Wow. Ive had that topology in my head for a while as well. Ive done some tests and LL1517 works well for this application. sice all the windings come out to pins you can use just one DC blocking cap at the center tap point. you can do the same thing with 2 inverting amps and the same transformer. by the way, the OTA-1 schematic I posted makes a good discrete virtual earth summer.
 
[quote author="Svart"]Someone give me some ideas what you would like to see.[/quote]

Take it easy, I don't need to see pics or so. You probabely only make a summing mixer once in your DIY carreer, so it better be right!
I'm in the process of building one myself and got a lot of inspiration out of this thread.....
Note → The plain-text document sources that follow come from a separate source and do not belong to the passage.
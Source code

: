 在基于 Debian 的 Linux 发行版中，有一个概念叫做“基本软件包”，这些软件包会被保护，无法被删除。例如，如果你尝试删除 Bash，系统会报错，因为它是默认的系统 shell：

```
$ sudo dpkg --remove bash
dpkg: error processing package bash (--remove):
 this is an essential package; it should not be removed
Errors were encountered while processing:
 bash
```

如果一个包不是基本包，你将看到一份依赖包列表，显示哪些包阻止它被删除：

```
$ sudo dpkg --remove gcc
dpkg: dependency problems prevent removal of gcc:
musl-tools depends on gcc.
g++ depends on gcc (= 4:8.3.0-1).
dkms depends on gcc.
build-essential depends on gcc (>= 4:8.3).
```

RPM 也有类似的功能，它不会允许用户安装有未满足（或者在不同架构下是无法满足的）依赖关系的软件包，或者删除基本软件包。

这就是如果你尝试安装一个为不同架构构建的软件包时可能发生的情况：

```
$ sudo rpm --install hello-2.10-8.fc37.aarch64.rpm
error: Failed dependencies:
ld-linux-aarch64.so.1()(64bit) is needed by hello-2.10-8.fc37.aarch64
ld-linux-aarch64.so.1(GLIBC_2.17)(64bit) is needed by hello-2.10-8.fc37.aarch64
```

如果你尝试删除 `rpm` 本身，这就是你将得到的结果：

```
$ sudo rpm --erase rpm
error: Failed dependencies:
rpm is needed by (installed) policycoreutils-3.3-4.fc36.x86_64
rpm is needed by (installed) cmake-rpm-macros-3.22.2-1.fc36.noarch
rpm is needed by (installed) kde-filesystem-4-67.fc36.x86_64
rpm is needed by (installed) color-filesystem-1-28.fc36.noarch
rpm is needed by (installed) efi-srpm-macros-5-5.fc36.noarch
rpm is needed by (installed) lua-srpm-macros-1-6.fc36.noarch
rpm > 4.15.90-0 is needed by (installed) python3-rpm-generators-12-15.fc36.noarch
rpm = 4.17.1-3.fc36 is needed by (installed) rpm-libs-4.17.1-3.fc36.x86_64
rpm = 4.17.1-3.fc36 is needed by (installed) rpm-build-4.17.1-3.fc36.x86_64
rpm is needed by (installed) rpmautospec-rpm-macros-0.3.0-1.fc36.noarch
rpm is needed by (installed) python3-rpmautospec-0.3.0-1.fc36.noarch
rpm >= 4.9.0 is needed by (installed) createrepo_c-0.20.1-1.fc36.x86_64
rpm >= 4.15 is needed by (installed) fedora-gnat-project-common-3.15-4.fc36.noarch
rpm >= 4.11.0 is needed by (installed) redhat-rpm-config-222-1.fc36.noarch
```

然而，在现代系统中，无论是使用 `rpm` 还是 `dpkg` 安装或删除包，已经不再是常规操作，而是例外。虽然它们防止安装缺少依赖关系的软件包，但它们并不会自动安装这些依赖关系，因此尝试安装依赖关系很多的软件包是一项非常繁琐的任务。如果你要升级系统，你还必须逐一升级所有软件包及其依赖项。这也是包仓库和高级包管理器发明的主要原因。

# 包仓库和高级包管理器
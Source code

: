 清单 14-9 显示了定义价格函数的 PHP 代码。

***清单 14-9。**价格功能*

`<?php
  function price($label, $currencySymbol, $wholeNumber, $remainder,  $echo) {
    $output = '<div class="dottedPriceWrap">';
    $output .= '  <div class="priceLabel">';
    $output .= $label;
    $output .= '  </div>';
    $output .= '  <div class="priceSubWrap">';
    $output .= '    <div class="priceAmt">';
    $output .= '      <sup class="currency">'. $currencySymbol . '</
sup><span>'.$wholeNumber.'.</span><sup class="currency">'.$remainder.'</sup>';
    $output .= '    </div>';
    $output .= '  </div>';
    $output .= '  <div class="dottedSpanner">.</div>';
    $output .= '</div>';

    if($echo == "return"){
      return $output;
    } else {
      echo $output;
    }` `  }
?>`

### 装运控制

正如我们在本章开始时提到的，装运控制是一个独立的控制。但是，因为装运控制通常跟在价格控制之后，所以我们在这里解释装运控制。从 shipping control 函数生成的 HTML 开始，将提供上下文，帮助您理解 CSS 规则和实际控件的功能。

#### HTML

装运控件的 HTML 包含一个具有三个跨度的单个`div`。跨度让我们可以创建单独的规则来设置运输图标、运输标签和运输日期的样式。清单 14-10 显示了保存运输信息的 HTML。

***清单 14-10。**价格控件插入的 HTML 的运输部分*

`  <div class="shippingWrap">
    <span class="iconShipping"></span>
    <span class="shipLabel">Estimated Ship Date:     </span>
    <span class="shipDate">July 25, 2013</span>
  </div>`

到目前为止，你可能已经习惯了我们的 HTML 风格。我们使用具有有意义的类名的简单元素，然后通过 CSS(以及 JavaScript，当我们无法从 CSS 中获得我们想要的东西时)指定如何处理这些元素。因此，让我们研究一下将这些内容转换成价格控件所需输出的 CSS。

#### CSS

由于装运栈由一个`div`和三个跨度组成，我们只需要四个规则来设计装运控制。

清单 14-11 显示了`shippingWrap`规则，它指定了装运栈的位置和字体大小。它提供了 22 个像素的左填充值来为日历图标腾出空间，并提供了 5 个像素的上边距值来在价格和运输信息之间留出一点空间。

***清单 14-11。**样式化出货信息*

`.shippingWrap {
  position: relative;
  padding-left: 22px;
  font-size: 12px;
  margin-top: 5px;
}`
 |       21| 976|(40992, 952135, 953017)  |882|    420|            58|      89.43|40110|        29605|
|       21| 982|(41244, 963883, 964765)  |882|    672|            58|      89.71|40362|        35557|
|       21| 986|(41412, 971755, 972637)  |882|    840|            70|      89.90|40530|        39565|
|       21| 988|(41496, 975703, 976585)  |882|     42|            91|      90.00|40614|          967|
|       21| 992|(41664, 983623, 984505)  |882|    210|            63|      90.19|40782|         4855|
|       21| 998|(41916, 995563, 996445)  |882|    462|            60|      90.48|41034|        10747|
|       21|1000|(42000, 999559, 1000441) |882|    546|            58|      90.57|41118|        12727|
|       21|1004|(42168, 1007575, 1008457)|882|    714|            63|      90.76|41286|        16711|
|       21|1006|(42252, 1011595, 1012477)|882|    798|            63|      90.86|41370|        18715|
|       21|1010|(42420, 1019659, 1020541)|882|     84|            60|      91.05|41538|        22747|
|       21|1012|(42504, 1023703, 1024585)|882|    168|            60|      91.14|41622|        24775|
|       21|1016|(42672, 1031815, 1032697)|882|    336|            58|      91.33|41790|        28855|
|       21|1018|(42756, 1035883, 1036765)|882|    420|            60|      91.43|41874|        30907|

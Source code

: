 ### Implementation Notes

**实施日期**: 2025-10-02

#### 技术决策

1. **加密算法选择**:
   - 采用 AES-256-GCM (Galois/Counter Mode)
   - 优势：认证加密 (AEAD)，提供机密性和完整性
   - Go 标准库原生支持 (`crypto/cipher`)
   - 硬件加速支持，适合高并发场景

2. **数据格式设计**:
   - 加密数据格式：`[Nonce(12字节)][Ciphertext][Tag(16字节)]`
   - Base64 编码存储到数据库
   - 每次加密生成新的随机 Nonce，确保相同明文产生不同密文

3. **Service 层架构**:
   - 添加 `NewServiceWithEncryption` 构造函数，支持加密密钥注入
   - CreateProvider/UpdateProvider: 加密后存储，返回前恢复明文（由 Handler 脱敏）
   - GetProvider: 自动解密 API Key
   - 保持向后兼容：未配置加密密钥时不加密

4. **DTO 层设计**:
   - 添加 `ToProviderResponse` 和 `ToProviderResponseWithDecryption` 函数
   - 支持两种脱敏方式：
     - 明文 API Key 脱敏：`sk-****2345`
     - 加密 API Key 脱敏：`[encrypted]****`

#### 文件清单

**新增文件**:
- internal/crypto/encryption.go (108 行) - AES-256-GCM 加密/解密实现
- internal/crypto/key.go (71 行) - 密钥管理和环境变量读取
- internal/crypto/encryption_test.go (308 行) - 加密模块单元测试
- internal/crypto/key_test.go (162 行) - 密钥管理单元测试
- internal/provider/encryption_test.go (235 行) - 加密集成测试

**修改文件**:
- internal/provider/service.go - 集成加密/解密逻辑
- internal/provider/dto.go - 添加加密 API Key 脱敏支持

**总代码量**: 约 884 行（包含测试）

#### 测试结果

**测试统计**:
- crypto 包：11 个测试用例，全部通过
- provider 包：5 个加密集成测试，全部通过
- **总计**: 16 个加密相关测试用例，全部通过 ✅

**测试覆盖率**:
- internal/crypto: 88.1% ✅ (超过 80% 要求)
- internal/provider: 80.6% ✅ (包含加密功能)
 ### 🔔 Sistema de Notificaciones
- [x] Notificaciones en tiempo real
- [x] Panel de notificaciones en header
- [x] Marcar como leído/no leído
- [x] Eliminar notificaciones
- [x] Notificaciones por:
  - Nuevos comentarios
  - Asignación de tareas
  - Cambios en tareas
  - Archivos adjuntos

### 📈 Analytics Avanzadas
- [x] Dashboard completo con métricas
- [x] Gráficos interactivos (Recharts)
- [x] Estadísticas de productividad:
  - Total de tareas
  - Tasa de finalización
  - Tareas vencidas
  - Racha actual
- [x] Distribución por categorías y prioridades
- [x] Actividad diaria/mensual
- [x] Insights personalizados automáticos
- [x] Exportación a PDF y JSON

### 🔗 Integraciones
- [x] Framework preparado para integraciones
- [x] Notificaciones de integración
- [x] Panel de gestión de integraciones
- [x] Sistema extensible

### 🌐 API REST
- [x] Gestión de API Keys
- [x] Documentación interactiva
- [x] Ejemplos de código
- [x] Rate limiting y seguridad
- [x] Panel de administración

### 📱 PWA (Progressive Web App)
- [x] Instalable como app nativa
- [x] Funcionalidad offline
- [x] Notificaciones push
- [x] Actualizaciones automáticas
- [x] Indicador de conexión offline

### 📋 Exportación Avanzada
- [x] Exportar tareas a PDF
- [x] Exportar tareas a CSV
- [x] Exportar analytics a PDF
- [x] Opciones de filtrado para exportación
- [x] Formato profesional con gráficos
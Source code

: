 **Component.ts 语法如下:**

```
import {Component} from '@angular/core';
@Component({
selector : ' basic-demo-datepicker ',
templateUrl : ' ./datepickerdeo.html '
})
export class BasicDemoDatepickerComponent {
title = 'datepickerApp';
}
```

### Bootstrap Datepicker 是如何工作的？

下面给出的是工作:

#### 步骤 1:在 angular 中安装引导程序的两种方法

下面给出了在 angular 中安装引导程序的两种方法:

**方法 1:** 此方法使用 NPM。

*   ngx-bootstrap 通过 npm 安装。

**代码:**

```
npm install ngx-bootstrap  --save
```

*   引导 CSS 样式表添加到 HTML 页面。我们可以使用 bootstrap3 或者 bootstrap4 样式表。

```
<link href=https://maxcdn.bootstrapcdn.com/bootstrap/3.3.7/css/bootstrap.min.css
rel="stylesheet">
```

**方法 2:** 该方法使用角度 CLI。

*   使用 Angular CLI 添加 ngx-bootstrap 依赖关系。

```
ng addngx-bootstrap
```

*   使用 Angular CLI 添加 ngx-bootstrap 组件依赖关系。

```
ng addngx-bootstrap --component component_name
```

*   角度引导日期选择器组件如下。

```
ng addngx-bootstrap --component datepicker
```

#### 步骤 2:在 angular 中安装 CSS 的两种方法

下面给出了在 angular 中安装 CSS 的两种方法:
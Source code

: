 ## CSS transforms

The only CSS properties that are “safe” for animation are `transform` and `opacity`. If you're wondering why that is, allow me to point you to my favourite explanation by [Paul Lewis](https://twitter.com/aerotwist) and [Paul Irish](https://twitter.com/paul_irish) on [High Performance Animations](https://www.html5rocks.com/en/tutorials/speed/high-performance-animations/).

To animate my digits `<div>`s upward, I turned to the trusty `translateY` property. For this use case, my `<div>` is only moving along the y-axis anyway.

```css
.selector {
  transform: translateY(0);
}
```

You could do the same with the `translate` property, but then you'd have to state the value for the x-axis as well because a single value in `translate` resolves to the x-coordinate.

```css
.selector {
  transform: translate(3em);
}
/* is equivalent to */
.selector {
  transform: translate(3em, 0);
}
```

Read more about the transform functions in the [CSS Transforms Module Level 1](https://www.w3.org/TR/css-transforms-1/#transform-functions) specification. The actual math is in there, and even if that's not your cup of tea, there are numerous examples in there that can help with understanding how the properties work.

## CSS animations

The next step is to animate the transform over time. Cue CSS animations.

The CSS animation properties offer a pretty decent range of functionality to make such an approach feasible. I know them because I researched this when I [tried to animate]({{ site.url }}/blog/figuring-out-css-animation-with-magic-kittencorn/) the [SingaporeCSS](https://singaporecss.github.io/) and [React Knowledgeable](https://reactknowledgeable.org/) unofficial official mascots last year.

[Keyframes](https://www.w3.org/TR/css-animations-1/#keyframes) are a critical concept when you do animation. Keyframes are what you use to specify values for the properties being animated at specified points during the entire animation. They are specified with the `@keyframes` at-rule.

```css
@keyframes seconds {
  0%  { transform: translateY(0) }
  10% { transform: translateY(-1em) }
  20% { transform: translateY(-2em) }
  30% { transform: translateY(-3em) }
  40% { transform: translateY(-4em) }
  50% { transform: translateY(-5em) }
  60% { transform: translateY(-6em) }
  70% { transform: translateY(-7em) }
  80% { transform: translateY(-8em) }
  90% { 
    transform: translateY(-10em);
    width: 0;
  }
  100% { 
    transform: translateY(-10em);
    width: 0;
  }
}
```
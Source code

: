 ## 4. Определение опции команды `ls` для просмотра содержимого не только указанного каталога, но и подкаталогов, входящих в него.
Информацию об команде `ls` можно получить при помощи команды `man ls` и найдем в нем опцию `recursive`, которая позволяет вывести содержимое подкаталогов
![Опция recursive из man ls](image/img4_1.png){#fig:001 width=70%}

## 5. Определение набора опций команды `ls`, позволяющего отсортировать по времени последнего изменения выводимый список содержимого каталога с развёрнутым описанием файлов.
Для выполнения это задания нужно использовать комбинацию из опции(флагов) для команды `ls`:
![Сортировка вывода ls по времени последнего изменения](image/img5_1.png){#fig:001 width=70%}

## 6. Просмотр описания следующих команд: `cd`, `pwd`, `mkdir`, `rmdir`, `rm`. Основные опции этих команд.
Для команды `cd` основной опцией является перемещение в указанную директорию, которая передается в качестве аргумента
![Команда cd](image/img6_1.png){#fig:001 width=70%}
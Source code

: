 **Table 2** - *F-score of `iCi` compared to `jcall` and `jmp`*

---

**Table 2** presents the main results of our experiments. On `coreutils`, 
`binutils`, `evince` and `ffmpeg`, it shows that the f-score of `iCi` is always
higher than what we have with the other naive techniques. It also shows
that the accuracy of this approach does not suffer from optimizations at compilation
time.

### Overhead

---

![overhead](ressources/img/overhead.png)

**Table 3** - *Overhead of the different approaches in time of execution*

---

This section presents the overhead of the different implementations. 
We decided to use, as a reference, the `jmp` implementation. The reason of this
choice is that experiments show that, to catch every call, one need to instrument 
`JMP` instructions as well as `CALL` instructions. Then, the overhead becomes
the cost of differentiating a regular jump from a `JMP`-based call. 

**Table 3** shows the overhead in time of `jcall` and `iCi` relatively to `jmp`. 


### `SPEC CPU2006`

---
http://www.groupdiy.com/index.php?topic=18007

I'm with you on the case of not buffering inserts since the inserted units have in and output buffers themself. Just leave the cases away and you'll have one big aparatus :grin:
One thing that I'm not sure about is wheter I'll make my inserts balanced or not. Balanced whould mean another trannie or opamp....

Cheers :thumb:
 
[quote author="radiance"]So,..... how's the project goin' Svart?





or did I mis something :oops:[/quote]

This thread looks a little long in the tooth, but is an area I have some interest and familiarity with.

One poster referenced a Steve Dove "chapter". I recall a series of articles he published in Studio Sound magazine back in the '80s that were quite good. Steve is a solid designer who has actually walked the walk (Alice consoles in GB among others).

I would offer a few cautions or suggestions about console design. #1 look at as many schematics as you you can find and try to figure out why they did the little unobvious stuff. Consoles are probably the most difficult "simple" circuit (next to power amps) you will encounter. Just like power amps get progessively more difficult as you scale up power, consoles get dificult with increasing numbers of channels.

My second caution is be very aware that ground cannot be zero volts across a span of several feet even with brute force copper bus bars or whatever. Be prepared to take advantage of differential circuitry to forward and back reference signal grounds (opamps are good for something after all).

A third is try to keep absolute polarity straight if you have inserts and/or sundry opportunities to alternately patch signals in and around your signal chain.

Finally the heavy lifting in mixers is the mic preamps and summing buses. For only 24 channels to L/R, the noise gain of less than 30 dB is probably manageable with modern off the shelf parts. (I once did a console with 112 inputs to L/R but that's a somewhat different animal).

JR

PS: perhaps a minor point but "bus" is spelled with one 's', if you look up "buss" in the dictionary you will find a verb that is unrelated to electronic design (and more fun).

PPS: I am an old fan of 5534 as it was a great part in it's day and still pretty serviceable applied at modest gains. One possible concern for the tweaky types (I'm sure there's none here :roll: ) is the extra wiggle in the open loop transfer function well up into the audible range (look at Bode gain plot on data sheets). This is no doubt related to the technique they used to compensate this older process part to get decent GBW and slew rate. I think they called it "split-pole compensation" or something like that. I'm not making any claims about actual audibility which should be down in the dirt for any credible application, only pointing out that there are better looking (on paper) modern devices. Since I presume for many the time investment is larger than the parts cost this may be a consideration.